One of the most fascinating aspects of my recent trip to Rojava, the Kurdish region of Syria, was its leaders’ focus on empowering women.
The failure of many Mideast nations to let women play a major role in politics and society has severely impeded their development. At the farthest extremes, Saudi Arabia treats women like mentally impaired children while the Islamic State enslaves them.
But in Rojava and North Syria – a self-proclaimed federal state that is recognized by no other country – things are very different. There, the non-Arab but Sunni Muslim Kurds have taken the opposite tack.
Women hold many of the highest posts in Rojava and women’s rights are taught in school. Moreover, the Syrian Kurds have a female force, the YPJ, that fights fiercely alongside male soldiers against Islamic State jihadis in Syria and even inside neighboring Iraq.

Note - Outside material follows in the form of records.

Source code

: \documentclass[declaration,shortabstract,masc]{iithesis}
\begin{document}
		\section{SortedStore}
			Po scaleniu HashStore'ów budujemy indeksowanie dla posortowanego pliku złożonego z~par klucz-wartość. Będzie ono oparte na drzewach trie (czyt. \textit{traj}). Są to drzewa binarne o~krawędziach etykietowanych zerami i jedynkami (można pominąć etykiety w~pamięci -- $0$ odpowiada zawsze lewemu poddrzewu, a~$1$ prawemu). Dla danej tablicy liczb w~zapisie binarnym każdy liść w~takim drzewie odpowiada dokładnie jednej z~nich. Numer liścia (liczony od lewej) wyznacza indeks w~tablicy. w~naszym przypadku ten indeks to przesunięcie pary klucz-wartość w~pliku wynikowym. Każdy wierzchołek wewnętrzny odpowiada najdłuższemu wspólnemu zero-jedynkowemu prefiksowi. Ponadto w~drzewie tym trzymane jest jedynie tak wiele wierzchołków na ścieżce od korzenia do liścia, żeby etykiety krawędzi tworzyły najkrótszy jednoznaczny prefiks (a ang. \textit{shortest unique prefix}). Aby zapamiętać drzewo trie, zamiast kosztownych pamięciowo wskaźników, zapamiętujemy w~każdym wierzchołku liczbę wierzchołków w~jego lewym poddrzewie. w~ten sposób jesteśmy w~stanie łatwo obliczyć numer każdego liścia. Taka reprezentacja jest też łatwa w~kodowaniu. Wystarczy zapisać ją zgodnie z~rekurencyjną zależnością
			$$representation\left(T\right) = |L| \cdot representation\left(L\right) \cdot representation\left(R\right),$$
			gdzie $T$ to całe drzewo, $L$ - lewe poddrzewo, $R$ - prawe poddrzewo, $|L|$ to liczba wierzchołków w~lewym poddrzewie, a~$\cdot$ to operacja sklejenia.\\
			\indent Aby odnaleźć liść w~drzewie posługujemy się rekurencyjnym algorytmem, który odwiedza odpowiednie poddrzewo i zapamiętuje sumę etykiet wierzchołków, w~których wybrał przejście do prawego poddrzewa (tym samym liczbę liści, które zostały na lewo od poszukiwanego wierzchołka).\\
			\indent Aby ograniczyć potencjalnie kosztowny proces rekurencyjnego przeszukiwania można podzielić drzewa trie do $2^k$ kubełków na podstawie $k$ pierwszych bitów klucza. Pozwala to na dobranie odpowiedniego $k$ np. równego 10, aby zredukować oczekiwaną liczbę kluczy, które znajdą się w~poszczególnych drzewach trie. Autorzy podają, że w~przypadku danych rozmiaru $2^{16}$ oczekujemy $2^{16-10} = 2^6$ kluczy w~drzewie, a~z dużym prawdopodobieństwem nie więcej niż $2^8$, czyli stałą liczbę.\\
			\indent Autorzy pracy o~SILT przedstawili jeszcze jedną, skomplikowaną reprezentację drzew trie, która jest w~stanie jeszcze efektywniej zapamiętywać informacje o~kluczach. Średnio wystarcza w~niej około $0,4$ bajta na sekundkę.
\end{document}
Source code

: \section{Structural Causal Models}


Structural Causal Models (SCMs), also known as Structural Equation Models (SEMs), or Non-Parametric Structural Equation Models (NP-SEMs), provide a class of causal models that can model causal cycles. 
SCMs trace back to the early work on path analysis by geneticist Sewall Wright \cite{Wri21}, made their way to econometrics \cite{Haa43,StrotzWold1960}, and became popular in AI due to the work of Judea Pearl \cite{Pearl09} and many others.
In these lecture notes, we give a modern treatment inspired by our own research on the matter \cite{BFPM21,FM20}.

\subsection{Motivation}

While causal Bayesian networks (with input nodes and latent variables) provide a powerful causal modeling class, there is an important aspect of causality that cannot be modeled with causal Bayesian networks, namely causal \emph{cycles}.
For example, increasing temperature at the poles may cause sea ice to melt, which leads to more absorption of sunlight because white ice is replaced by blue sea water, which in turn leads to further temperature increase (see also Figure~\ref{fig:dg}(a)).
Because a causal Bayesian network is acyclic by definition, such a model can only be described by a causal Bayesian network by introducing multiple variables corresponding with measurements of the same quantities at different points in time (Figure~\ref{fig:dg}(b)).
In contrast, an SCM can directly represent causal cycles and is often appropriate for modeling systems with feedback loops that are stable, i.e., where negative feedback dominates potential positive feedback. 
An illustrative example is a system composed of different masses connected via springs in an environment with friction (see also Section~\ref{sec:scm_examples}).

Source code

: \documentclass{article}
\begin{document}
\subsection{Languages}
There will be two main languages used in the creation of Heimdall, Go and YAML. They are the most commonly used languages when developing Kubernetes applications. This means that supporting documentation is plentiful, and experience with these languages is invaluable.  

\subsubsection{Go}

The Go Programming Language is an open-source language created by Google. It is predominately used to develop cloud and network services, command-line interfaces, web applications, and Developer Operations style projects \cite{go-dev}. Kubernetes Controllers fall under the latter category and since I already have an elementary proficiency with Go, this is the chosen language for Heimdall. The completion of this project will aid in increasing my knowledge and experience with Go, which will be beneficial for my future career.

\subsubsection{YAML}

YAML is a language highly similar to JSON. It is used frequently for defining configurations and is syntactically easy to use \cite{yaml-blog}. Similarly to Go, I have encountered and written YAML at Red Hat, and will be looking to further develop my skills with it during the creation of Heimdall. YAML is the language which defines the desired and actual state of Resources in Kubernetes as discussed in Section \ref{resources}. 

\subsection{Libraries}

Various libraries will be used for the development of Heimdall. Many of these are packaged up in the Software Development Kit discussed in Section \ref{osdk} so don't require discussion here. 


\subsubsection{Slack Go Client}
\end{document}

Would that this approach could be copied throughout the region, although that is hard to imagine. One can only hope that Rojava’s philosophy of female liberation can survive in this Kurdish enclave that is threatened from all sides.
Drive through Kurdish towns in Rojava and you will see banners on the main streets that display the faces of fallen Kurdish soldiers, including many women. Sometimes the female portraits are clustered around the mustached visage of Abdullah Ocalan, the ideological guru of the Turkish PKK rebel group. Ocalan’s thinking has also shaped the outlook of the dominant political party in Rojava, the Democratic Union, or PYD.
Whatever one thinks of Ocalan, now imprisoned in Turkey, his philosophy insists that freedom for women is the essential component of political freedom. “We call this the ‘revolution of women,’” says Hediye Yusuf, co-president of the Kurdish federal state.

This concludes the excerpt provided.